[What you will do] All the lines below should appear again unchanged, though their pictures should not.

Collected data
○ ○ ○ ○ ○ ○ ○

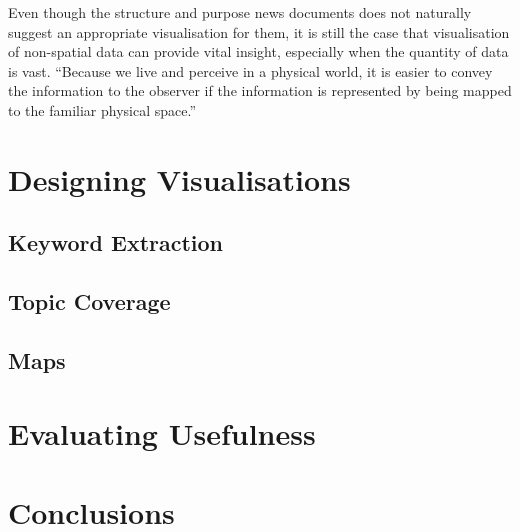 Even though the structure and purpose news documents does not naturally suggest an appropriate visualisation for them, it is still the case that visualisation of non-spatial data can provide vital insight, especially when the quantity of data is vast. ``Because we live and perceive in a physical world, it is easier to convey the information to the observer if the information is represented by being mapped to the familiar physical space.''\citep[p.39]{VisualizationsNewTack}


\section{Designing Visualisations}

\subsection{Keyword Extraction}

\subsection{Topic Coverage}

\subsection{Maps}

\section{Evaluating Usefulness}



\section{Conclusions}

○ ○ ○ ○ ○ ○ ○

[Solution to this task]
 Even though the structure and purpose news documents does not naturally suggest an appropriate visualisation for them, it is still the case that visualisation of non-spatial data can provide vital insight, especially when the quantity of data is vast. ``Because we live and perceive in a physical world, it is easier to convey the information to the observer if the information is represented by being mapped to the familiar physical space.''\citep[p.39]{VisualizationsNewTack}


\section{Designing Visualisations}

\subsection{Keyword Extraction}

\subsection{Topic Coverage}

\subsection{Maps}

\section{Evaluating Usefulness}



\section{Conclusions}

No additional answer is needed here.